Il y avait quelque chose qui me touchait chez ce personnage, je ressentais ses blessures, ses symptômes de détresse, de solitude et une impuissance. Quelque part, c'est tout cela que je voulais saisir à l'image. Je voulais que le personnage soit complexe, du début à la fin, mais que l'on puisse aussi ressentir sa détresse. 
J'avais été traumatisée pour Gueule d'ange, le film avait été compliqué à monter parce que certaines personnes dans des commissions s'énervaient en me disant que je ne jugeais pas assez les personnages. Mais quel intérêt de faire du cinéma pour juger les personnages ? 
J’éprouvais beaucoup d'empathie pour la mère de Vanessa, sans pour autant l'excuser.  J'ai pu imaginer toute la culpabilité qui était la sienne, d'avoir quelque part été complice de cette situation malgré elle. La scène dans laquelle Matzneff vient dîner chez la mère de Vanessa et prend la place du père est terrible. En deux regards, elle devient complice malgré elle. 

J'avais aussi le sentiment qu'il y avait dans cette scène un jeu de pouvoir entre la mère de Vanessa et Matzneff. 

Cette scène montre le pouvoir de manipulation et de séduction de Gabriel Matzneff. La mère de Vanessa tente de reprendre la responsabilité d'une mère à l'égard de son enfant, mais il est déjà trop tard.  
Je trouve que Laetitia Casta est incroyable dans cette scène. Lorsque Matzneff caresse le visage de Vanessa, sa mère ferme les yeux. Elle est complice mais en même temps ne veut pas voir. 
En développant ce personnage, j'avais envie que le spectateur s'interroge en se demandant "Comment j'aurais réagi, moi, face à la résistance de mon enfant ?", notamment lorsque le personnage de Vanessa crie son amour pour Matzneff et menace sa mère de partir. Il est facile de dire qu'on aurait tout fait pour retenir sa fille. Mais je me suis demandé si la mère de Vanessa, seule avec son enfant, dans une relation extrêmement fusionnelle et dépendante, n'avait pas eu peur de perdre sa fille ?  

Vous avez l'impression que l'on est plus sévère avec les personnages des mères coupables que ceux des pères ? 

Oui. La preuve, lorsque le livre de Vanessa est sorti, les gens ont beaucoup jugé sa mère, mais personne n'a parlé du père, alors que l’attitude de ce dernier, qui est très développée dans le livre, m’a secouée. On juge beaucoup plus une mère qu'un père absent.  

Le film porte un  message très important. Souhaiteriez-vous qu’il soit projeté dans les écoles ? 
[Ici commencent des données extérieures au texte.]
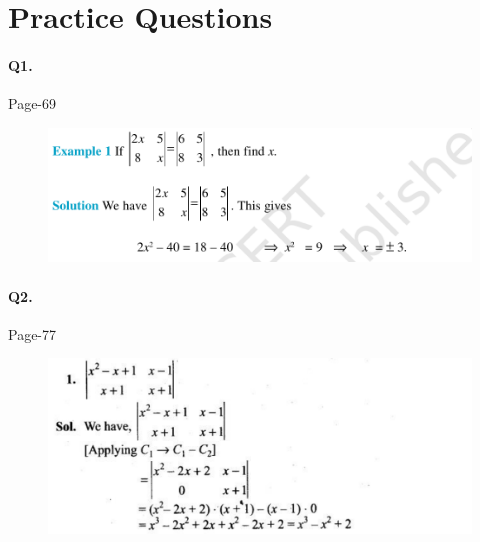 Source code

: \documentclass{article}
\begin{document}
\section*{Practice Questions}
\paragraph{Q1.}
\begin{flushright}
Page-69
\end{flushright}
\begin{figure}[H]
    \includegraphics[scale=0.5]{determinants_l1_ps_1.png}
\end{figure}
\paragraph{Q2.}
\begin{flushright}
Page-77
\end{flushright}
\begin{figure}[H]
    \includegraphics[scale=0.5]{determinants_l1_ps_2.png}
\end{figure}
\end{document}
Je trouvais formidable que le film soit montré dans des collèges, en classe de troisième ou au lycée. On a beau essayer de prévenir ses enfants, de les mettre en garde face aux prédateurs, la première expérience intime est quelque chose que l'on apprend seul·e. Le ressenti est de l'ordre de l'apprentissage personnel. On peut essayer de mettre des mots sur tout cela, mais on peut se sentir très vite impuissant. Je pense que le film peut prévenir des dangers potentiels.
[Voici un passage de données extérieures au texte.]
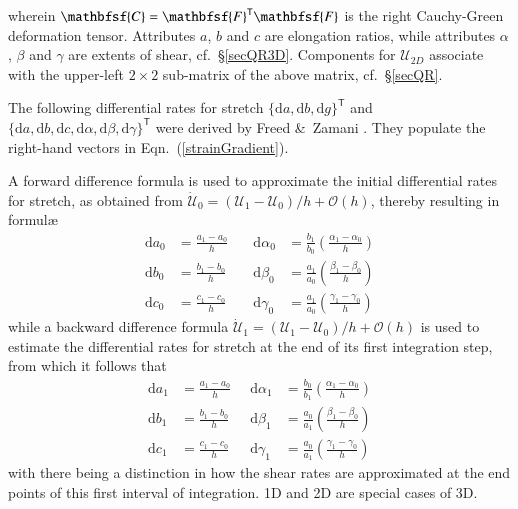 wherein $\mathbfsf{C} = \mathbfsf{F}^{\mathsf{T}} \mathbfsf{F}$ is the right Cauchy-Green deformation tensor.  Attributes $a$, $b$ and $c$ are elongation ratios, while attributes $\alpha$, $\beta$ and $\gamma$ are extents of shear, cf.\ \S\ref{secQR3D}.  Components for $\boldsymbol{\mathcal{U}}_{2D}$ associate with the upper-left $2 \! \times \! 2$ sub-matrix of the above matrix, cf.\ \S\ref{secQR}. 

The following differential rates for stretch $\{ \mathrm{d} a , \mathrm{d} b , \mathrm{d} g \}^{\mathsf{T}}$ and $\{ \mathrm{d} a , \mathrm{d} b , \mathrm{d} c , \mathrm{d} \alpha , \mathrm{d} \beta , \mathrm{d} \gamma \}^{\mathsf{T}}$ were derived by Freed \&\ Zamani \cite{FreedZamani18}.  They populate the right-hand vectors in Eqn.~(\ref{strainGradient}).

A forward difference formula is used to approximate the initial differential rates for stretch, as obtained from $\dot{\boldsymbol{\mathcal{U}}}_0 = ( \boldsymbol{\mathcal{U}}_1 -  \boldsymbol{\mathcal{U}}_0 ) / h + \mathcal{O}(h)$, thereby resulting in formul\ae\
\begin{equation}
\begin{aligned}
\mathrm{d} a_0 & = \frac {a_1 - a_0}{h} \quad &
\mathrm{d} \alpha_0 & 
= \frac{b_1}{b_0} \left(\frac{\alpha_1 - \alpha_0}{h} \right) \\
\mathrm{d} b_0 & = \frac {b_1 - b_0}{h} \quad & 
\mathrm{d} \beta_0 & 
= \frac{a_1}{a_0} \left( \frac{\beta_1 - \beta_0}{h} \right) \\
\mathrm{d} c_0 & = \frac {c_1 - c_0}{h} \quad & 
\mathrm{d} \gamma_0 & 
= \frac{a_1}{a_0} \left( \frac{\gamma_1 - \gamma_0}{h} \right)
\end{aligned}
\label{forwardDifference1stOrder}
\end{equation}
while a backward difference formula $\dot{\boldsymbol{\mathcal{U}}}_1 = ( \boldsymbol{\mathcal{U}}_1 -  \boldsymbol{\mathcal{U}}_0 ) / h + \mathcal{O}(h)$ is used to estimate the differential rates for stretch at the end of its first integration step, from which it follows that
\begin{equation}
\begin{aligned}
\mathrm{d} a_1 & = \frac {a_1 - a_0}{h} \;\; & 
\mathrm{d} \alpha_1 & 
= \frac {b_0}{b_1} \left( \frac{\alpha_1 - \alpha_0}{h} \right) \\
\mathrm{d} b_1 & = \frac {b_1 - b_0}{h} \;\; & 
\mathrm{d} \beta_1 & 
= \frac {a_0} {a_1} \left( \frac{\beta_1 - \beta_0}{h} \right) \\
\mathrm{d} c_1 & = \frac {c_1 - c_0}{h} \;\; & 
\mathrm{d} \gamma_1 & 
= \frac{a_0}{a_1} \left(\frac{\gamma_1 - \gamma_0}{h} \right)
\end{aligned}
\label{backwardDifference1stOrder}
\end{equation}
with there being a distinction in how the shear rates are approximated at the end points of this first interval of integration.  1D and 2D are special cases of 3D.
J'espère aussi que le film pourra rendre le regard de chacun plus curieux, plus empathique à l'égard de la détresse des autres. À l'écriture du scénario, j'ai été touchée par les témoignages de gens proches, que je connais depuis très longtemps et qui sont venus me raconter les abus sexuels qu'ils ont vécus dans leur enfance. Et je me suis sentie coupable de ne pas avoir su voir. Quand j'ai retracé le passé de ces personnes que je connaissais depuis des années et qui sont venues se confier à moi, je m'en suis voulue de ne pas avoir vu certains symptômes fréquents chez les victimes d'abus. Quand je me suis rendu compte à quel point les abus sexuels vécus par ces personnes avaient pu détruire leur vie, je me suis dit que montrer pourrait permettre d'identifier la douleur pour mieux l'appréhender et l'écouter.